Liyakatsizlik ciddi sorun
Her yıl giderek artan orman yangınlarını sıcaklığa bağlamanın doğru bir yaklaşım olmadığına dikkat çeken Küçük, “Sıcaklık yangının sonucunu değiştirir, etkisini arttırır ama yangının çıkış nedenini sadece sıcaklık olarak göstermek hatalıdır.” dedi. Küçük şöyle devam etti,
“Yangınlar eğer sıcaklığa bağlı olsaydı geçen günlerde yaşanan yangın sayısıyla birlikte karşılaştırdığımızda İspanya’da, Portekiz’de, Yunanistan’da, İtalya’da, Fransa’da, Türkiye’den daha yüksek sıcaklıklar yaşandı. Ama yangın sayısı bu kadar da olmadı. Yangının çıkışının sonucu bu kadar ağır felaketlere dönüşmedi. Orman mühendisleri bu konuya yıllardır dikkat çekiyor. Yangının ilk çıkışında direkt müdahale edilmesi gerekir. Bütün bunlar geçmişte gözetleme kulelerinde bulunan orman bekçileri, orman muhafaza memurları tarafından yapılıyordu. Bugünse bu çalışmalar söz konusu değil. Böyle olunca hem aynı anda yoğun miktarda yangın çıkışı hem de yangının geç fark edilmesi bir felakete dönüşüyor. Bu sebeple de yangınları hava sıcaklığına ve atmosferik olaylara bağlayamayız. Buradaki meselede orman alanlarına, ormancılığa bakışın ve ikliminin değişmesinden kaynaklıdır.”
Yönetim iklimi krizi
“Bugün Türkiye’nin dört bir yanı madencilik faaliyetleri İle birlikte delik deşik ediliyor.” diye devam eden Küçük madencilik tehdidin esas afet kaynaklarından olduğuna değindi. Küçük son olarak şunları dile getirdi,
“Bugün ülkenin her karışı sondajlarla, madencilik faaliyetleriyle birlikte delik deşik ediliyor. Su akiferlerinin yok edildiği, yeraltı sularının kirletildiği, akarsuların yönlerinin değiştirildiği, kurutulduğu bir yerde susuzluk kuraklığı getirir. Kuraklık susuzluktur ama susuzluğun nedeni sadece yağış olmaması değildir. Esas olarak var olan yağışın toplanabileceği havza yok. ‘Suni yağmur yapalım’ deniyor. Ama suni yağmurun düşeceği, yağış alanı ve su toplama havzaları yok. Su havzalarının olmadığı, su havzalarına gelen besleme alanlarının, su kaynaklarının ortadan kaldırıldığı bir yerde iklime bağlı kuraklıktan söz edilecekse burada önce siyasal iklimden, yönetim ikliminden kaynaklı bir sorundan söz etmek gerekir.”
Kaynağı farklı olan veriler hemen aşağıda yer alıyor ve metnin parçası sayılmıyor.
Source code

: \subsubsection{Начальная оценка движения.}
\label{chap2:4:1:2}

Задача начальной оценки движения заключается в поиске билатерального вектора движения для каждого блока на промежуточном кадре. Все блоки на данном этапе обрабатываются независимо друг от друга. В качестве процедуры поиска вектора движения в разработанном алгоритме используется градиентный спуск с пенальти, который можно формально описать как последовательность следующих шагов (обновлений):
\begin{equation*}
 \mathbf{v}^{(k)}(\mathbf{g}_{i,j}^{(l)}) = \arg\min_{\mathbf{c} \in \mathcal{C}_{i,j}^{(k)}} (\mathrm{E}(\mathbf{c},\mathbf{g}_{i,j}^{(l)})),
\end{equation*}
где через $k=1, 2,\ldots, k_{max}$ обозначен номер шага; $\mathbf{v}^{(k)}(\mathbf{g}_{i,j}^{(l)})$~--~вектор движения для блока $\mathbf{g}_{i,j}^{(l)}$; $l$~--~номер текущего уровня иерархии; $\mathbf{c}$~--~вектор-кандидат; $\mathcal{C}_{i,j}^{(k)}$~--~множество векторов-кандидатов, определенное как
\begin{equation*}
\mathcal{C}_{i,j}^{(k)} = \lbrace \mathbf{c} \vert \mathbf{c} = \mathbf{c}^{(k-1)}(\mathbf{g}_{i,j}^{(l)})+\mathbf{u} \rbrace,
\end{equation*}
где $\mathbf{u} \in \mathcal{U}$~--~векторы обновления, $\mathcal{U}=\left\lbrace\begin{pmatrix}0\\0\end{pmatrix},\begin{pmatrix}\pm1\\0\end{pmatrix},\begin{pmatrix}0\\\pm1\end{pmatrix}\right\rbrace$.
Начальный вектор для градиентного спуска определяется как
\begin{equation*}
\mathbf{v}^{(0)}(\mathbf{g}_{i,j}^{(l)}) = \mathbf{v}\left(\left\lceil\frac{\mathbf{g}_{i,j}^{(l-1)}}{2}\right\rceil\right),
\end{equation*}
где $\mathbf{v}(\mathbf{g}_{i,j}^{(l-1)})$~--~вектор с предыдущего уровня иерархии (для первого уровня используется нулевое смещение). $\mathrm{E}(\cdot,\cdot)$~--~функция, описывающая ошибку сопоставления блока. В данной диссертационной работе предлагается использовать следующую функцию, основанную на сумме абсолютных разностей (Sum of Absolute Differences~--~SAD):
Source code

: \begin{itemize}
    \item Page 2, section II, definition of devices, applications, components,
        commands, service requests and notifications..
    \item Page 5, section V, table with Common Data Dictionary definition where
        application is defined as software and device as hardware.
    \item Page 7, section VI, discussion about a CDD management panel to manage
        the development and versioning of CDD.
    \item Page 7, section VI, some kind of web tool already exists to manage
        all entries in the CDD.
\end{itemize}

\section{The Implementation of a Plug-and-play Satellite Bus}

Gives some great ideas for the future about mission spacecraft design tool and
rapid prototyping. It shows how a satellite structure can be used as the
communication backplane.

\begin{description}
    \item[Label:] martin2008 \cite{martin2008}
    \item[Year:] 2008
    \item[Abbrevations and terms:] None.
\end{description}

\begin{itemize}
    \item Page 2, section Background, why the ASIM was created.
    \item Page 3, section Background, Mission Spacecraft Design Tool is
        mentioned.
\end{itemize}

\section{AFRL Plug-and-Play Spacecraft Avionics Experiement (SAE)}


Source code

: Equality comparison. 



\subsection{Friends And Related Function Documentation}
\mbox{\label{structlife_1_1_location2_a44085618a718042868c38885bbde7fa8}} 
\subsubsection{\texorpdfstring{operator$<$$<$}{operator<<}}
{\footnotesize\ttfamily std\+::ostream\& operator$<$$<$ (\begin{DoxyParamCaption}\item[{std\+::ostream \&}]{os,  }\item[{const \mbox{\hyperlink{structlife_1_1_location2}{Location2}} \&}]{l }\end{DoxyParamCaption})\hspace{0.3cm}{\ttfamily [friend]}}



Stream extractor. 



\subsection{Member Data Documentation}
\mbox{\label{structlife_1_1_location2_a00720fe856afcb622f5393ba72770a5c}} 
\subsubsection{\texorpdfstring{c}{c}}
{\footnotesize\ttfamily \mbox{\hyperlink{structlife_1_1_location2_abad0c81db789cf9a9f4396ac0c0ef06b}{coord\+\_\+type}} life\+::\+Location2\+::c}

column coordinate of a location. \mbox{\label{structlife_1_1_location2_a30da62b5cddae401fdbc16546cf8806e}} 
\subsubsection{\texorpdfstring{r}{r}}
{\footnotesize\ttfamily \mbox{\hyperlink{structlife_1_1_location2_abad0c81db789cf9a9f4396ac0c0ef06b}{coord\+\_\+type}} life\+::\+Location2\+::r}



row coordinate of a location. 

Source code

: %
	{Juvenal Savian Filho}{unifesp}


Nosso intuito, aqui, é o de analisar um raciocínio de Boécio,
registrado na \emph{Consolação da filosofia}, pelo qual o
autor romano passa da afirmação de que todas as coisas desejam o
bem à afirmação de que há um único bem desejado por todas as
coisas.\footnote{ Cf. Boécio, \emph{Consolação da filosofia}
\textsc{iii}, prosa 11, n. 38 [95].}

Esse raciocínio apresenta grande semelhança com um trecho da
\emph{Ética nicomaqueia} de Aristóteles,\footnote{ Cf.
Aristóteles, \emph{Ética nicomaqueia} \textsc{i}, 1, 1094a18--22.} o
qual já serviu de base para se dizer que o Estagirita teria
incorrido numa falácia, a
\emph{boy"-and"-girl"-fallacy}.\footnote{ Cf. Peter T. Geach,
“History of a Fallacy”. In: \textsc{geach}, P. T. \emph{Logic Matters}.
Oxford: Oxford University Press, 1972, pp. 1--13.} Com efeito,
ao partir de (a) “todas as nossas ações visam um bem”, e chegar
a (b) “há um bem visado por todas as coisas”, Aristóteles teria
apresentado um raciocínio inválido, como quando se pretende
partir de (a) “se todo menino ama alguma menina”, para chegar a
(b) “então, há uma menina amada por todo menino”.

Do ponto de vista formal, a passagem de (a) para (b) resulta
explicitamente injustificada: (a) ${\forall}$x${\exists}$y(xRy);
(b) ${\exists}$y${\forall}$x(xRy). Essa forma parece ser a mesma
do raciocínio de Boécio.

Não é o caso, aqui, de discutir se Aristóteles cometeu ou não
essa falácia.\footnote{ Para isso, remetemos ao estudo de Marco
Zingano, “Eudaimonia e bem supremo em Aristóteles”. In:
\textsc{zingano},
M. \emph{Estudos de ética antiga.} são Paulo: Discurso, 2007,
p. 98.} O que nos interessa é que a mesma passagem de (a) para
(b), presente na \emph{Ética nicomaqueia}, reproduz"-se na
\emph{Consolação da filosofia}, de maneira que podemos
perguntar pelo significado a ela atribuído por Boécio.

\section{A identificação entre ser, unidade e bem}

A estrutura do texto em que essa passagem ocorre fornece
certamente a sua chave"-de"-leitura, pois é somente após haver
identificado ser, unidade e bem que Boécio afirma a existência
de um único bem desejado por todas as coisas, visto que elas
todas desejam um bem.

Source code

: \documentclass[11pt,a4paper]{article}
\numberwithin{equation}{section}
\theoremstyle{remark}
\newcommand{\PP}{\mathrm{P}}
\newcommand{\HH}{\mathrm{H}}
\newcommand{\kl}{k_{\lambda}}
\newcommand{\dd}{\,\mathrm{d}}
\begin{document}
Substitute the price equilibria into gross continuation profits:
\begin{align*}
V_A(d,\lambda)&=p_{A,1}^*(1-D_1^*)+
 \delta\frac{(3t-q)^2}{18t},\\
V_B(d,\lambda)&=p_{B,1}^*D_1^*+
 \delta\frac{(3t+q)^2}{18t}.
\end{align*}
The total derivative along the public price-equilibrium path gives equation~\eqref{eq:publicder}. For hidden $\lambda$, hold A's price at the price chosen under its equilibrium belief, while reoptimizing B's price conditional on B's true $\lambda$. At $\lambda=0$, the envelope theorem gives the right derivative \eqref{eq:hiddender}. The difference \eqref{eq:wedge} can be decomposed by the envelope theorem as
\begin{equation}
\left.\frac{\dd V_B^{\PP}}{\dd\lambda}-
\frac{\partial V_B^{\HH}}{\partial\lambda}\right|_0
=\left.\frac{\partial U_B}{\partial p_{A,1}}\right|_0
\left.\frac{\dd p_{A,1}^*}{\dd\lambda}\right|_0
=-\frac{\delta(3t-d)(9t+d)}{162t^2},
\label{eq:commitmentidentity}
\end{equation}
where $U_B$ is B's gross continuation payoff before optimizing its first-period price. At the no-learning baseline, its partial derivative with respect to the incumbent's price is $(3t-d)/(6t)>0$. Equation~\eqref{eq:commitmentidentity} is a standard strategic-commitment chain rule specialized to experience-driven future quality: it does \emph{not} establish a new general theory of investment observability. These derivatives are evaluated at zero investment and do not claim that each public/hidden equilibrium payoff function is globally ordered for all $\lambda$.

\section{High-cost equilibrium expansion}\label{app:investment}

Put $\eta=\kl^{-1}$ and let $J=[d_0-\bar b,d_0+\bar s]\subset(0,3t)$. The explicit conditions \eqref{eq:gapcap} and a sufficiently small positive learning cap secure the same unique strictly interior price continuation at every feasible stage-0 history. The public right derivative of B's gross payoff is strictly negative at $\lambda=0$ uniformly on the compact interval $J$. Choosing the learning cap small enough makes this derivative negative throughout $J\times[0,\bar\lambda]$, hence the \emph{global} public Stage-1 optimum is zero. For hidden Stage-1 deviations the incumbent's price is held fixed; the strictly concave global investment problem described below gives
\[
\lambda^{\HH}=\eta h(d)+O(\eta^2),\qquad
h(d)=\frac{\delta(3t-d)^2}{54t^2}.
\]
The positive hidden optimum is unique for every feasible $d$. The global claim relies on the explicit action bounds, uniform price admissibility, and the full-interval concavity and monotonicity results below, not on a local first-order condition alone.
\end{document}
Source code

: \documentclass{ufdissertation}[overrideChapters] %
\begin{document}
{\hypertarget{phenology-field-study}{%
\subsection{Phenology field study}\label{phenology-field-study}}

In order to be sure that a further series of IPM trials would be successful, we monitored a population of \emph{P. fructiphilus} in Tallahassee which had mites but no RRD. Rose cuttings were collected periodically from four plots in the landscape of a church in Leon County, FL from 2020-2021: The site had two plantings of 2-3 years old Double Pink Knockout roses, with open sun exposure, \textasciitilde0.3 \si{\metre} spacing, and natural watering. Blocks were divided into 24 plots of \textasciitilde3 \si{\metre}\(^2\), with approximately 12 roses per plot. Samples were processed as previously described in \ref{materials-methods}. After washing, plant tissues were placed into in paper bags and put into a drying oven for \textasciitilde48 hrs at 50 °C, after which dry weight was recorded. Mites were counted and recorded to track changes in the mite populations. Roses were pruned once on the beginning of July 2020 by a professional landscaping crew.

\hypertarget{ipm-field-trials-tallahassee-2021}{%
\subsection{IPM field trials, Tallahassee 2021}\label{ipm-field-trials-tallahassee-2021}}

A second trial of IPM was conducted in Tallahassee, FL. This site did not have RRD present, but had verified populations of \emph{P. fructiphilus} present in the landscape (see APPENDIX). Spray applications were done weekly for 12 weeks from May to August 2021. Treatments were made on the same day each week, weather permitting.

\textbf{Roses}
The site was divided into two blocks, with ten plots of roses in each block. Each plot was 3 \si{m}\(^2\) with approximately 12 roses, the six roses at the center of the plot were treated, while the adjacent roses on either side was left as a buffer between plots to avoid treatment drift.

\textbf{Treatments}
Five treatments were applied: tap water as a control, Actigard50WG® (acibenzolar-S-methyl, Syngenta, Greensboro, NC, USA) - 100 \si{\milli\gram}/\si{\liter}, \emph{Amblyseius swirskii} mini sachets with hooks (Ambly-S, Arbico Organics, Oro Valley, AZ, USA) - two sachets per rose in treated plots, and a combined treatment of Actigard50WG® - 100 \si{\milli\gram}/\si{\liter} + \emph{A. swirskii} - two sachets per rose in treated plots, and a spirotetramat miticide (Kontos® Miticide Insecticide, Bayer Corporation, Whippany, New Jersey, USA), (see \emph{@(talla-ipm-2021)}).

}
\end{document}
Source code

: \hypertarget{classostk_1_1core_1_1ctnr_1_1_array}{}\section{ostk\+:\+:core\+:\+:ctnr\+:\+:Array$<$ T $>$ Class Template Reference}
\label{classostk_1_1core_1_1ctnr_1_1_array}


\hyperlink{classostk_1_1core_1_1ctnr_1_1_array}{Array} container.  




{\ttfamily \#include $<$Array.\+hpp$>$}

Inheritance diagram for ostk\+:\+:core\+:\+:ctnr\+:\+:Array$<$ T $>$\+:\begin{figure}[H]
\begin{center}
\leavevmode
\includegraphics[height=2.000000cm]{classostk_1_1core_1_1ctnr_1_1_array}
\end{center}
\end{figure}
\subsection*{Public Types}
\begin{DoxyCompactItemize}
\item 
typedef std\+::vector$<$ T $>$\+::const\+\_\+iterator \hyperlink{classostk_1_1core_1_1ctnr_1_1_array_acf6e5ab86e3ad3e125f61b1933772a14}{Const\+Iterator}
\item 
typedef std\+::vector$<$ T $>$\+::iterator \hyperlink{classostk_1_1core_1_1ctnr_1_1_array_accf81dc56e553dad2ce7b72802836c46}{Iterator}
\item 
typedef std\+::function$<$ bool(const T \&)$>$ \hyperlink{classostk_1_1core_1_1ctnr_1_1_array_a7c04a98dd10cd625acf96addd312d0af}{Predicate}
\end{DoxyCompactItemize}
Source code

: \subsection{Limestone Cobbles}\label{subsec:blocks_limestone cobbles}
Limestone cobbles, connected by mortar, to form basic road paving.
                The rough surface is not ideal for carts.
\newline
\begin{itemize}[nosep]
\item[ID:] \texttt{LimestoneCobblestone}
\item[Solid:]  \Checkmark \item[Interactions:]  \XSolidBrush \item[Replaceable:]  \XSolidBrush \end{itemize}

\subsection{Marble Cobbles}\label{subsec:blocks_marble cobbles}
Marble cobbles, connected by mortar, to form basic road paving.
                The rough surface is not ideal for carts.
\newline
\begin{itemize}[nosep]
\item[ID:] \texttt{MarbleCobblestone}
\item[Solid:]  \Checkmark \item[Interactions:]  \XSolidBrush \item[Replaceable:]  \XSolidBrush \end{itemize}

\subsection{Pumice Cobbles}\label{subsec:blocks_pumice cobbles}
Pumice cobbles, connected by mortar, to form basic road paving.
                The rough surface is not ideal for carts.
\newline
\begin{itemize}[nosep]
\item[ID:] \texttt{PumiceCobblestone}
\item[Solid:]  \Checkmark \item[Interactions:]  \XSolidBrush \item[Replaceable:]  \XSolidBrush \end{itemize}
Doğaya ve insana rağmen üretim
Halk Sağlığı Uzmanı Prof. Dr. Onur Hamzaoğlu afetlerin temel nedeninin; mülkiyet ilişkisi, kârın maksimizasyonu için emek gücü ve doğanın nesneleştirilmesiyle toplumsal gereksinimlerin değil, sömürü oranı ve tüketim artışının hedeflenmesinin olduğuna vurgu yaptı. Hamzaoğlu şunları dile getirdi,
“Yaklaşık son 40-45 yıldaki bütün gelişmeler, gıda, sağlık, eğitim, ulaşım, hayvansal ve bitkisel tarım, kentleşme, ulaşım, enerji ve benzeri alanlarda neredeyse eş zamanlı olarak kriz(ler)in ortaya çıkmasına neden oldu. Bu krizlerden geri dönüşümü çok zor hatta mümkün olmayanı ise iklim krizidir. Doğanın tahribatı pahasına devam ettirilen ucuz hammadde ve enerji sağlamanın yanı sıra, insanın refahı ve mutluluğu yerine doğrudan sermaye birikimine yönelik aşırı üretim devam ettikçe iklim krizi daha da derinleşmektedir. Derinleşen iklim krizi küresel sıcaklıklarda önemli artışlarla, mevsimler ve yağışlarda önemli değişikliklerle görünür olmaktadır. Söz konusu koşullar günümüzdeki dünyanın hemen her yerinde görülmeye başlanan büyük ve uzun süreli orman yangınları, kentlerin tahribatına hatta yıkımına neden olan selleri doğurmaktadır. Her ikisinde de tüm canlılar yaşamını kaybetmektedir. Sorunun temeline yönelik müdahale gerçekleştirilemediği sürece söz konusu afetler sıklaşarak ve daha da büyüyerek devam edecektir. Sorunun çözümü; doğaya ve insana rağmen üretimin en kısa sürede net bir biçimde azaltılması ve orta vade de sonlandırılmasından geçmektedir.”